The ProCCM Trial pilot site

Before launching the ProCCM Trial in the seven health catchment areas in Bankass, Muso tested the ProCCM Trial protocol in the Tori health catchment area, a pilot site that was in the same district as the Trial, but not contiguous to the study area. At the start of Muso’s activities in Tori, eight months prior to the full launch in Bankass, Tori had an estimated population of 21,347. The study design and intervention in Tori was exactly as described in the published trial protocol for the seven study sites. 


Conducting the baseline survey first in Tori also allowed the team to identify technical difficulties with the tablet platform, assess the flow of the questionnaire, and to identify particular questions or sections that were challenging for respondents. It also allowed an opportunity to obtain feedback from interviewers and survey managers by discussing their experience. Muso and their research partners were able to identify and address problems related to survey implementation and revise specific questions prior to launching the baseline survey in Bankass. They were also able to refine data management systems and protocols related to the tablet-based platform. 

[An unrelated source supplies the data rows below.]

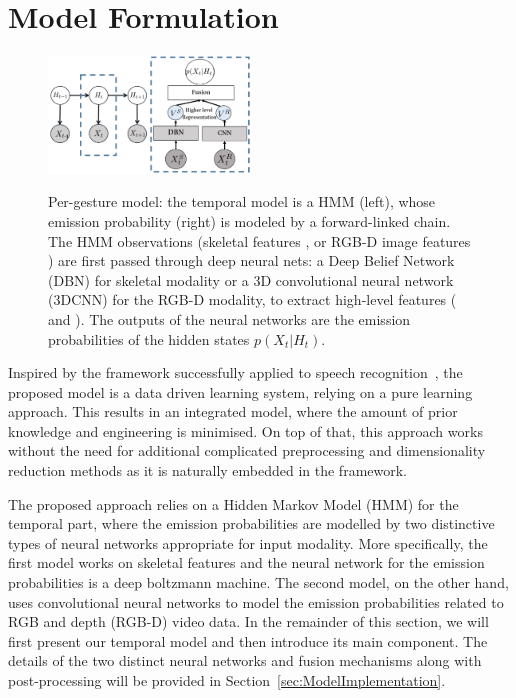 

\section{Model Formulation}
\label{sec:approach}

\begin{figure}[t]
  \centering
  \includegraphics[width=0.48\textwidth]{images/GraphicalModel_new2}\\
  \caption{Per-gesture model: the temporal model is a HMM (left), whose emission probability \emissionprob{} (right) is modeled by a forward-linked chain. The HMM observations \randomvariable{} (skeletal features \randomvariableSK{}, or RGB-D image features \randomvariableRGBD{}) are first passed through deep neural nets: a Deep Belief Network (DBN) for skeletal modality or a 3D convolutional neural network (3DCNN) for the RGB-D modality, to extract high-level features (\highSK{} and \highRGBD{}). The outputs of the neural networks are the emission probabilities of the hidden states $p(X_t | H_t )$.}\label{GM}
\end{figure}

Inspired by the framework successfully applied to speech recognition~\cite{mohamed2012acoustic}, the proposed model is a data driven learning system, relying on a pure learning approach. This results in an integrated model, where the amount of prior knowledge and engineering is minimised. On top of that, this approach works without the need for additional complicated preprocessing and dimensionality reduction methods as it is naturally embedded in the framework.

The proposed approach relies on a Hidden Markov Model (HMM) for the temporal part, where the emission probabilities are modelled by two distinctive types of neural networks appropriate for input modality.
 More specifically, the first model works on skeletal features and the neural network for the emission probabilities is a deep boltzmann machine. The second model, on the other hand, uses convolutional neural networks to model the emission probabilities related to RGB and depth (RGB-D) video data.
 In the remainder of this section, we will first present our temporal model and then introduce its main component. 
The details of the two distinct neural networks and fusion mechanisms along with post-processing will be provided 
in Section~\ref{sec:ModelImplementation}.


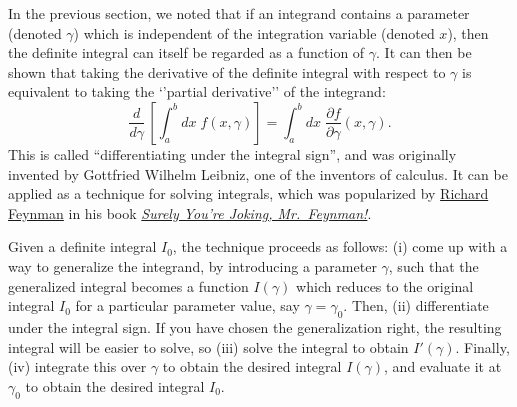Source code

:\documentclass[10pt,a4paper]{article}
\begin{document}
In the previous section, we noted that if an integrand contains a
parameter (denoted $\gamma$) which is independent of the integration
variable (denoted $x$), then the definite integral can itself be
regarded as a function of $\gamma$. It can then be shown that taking
the derivative of the definite integral with respect to $\gamma$ is
equivalent to taking the `'partial derivative'' of the integrand:
\begin{equation}
  \frac{d}{d\gamma} \, \left[\int_a^b dx\; f(x,\gamma)\right] = \int_a^b dx \; \frac{\partial f}{\partial \gamma}(x,\gamma).
\end{equation}
This is called ``differentiating under the integral sign'', and was
originally invented by Gottfried Wilhelm Leibniz, one of the inventors
of calculus. It can be applied as a technique for solving integrals,
which was popularized by
\href{https://en.wikipedia.org/wiki/Richard_Feynman}{Richard Feynman}
in his book
\href{https://en.wikipedia.org/wiki/Surely_You\%27re_Joking,_Mr._Feynman!}{\emph{Surely You're Joking, Mr.~Feynman!}}.

Given a definite integral $I_0$, the technique proceeds as follows:
(i) come up with a way to generalize the integrand, by introducing a
parameter $\gamma$, such that the generalized integral becomes a
function $I(\gamma)$ which reduces to the original integral $I_0$ for
a particular parameter value, say $\gamma = \gamma_0$. Then, (ii)
differentiate under the integral sign. If you have chosen the
generalization right, the resulting integral will be easier to solve,
so (iii) solve the integral to obtain $I'(\gamma)$. Finally, (iv)
integrate this over $\gamma$ to obtain the desired integral
$I(\gamma)$, and evaluate it at $\gamma_0$ to obtain the desired
integral $I_0$.
\end{document}

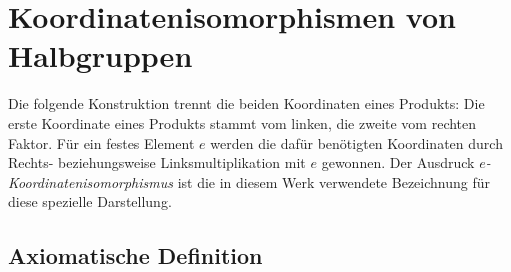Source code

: \documentclass[main.tex]{subfiles}
\begin{document}
\section{Koordinatenisomorphismen von Halbgruppen}

Die folgende Konstruktion trennt die beiden Koordinaten eines Produkts:
Die erste Koordinate eines Produkts stammt vom linken, die zweite vom
rechten Faktor.  F\"ur ein festes Element \(e\) werden die daf\"ur ben\"otigten
Koordinaten durch Rechts- beziehungsweise Linksmultiplikation mit \(e\)
gewonnen.  Der Ausdruck \emph{\(e\)-Koordinatenisomorphismus} ist die in
diesem Werk verwendete Bezeichnung f\"ur diese spezielle Darstellung.

\subsection{Axiomatische Definition}


\end{document}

The pilot also allowed the research team to identify and mitigate a range of operational challenges associated with the study and all aspects of the intervention prior to the full launch in Bankass. 


Preparations for the intervention launch, particularly PHC reconstruction and training of CHWs, supervisors, and PHC personnel at the pilot site permitted the team to pilot these processes and identify operational challenges, such as the appropriateness of the training materials. 


The intervention and study in Tori continued for the remaining three years, with follow-up surveys after 12 and 24 months. However, because of security concerns, Muso was unable to safely conduct a follow-up survey at 36 months. As in the Bankass study site, all households—regardless of whether they were assigned to the ProCCM intervention or a control cluster—now receive the full ProCCM intervention.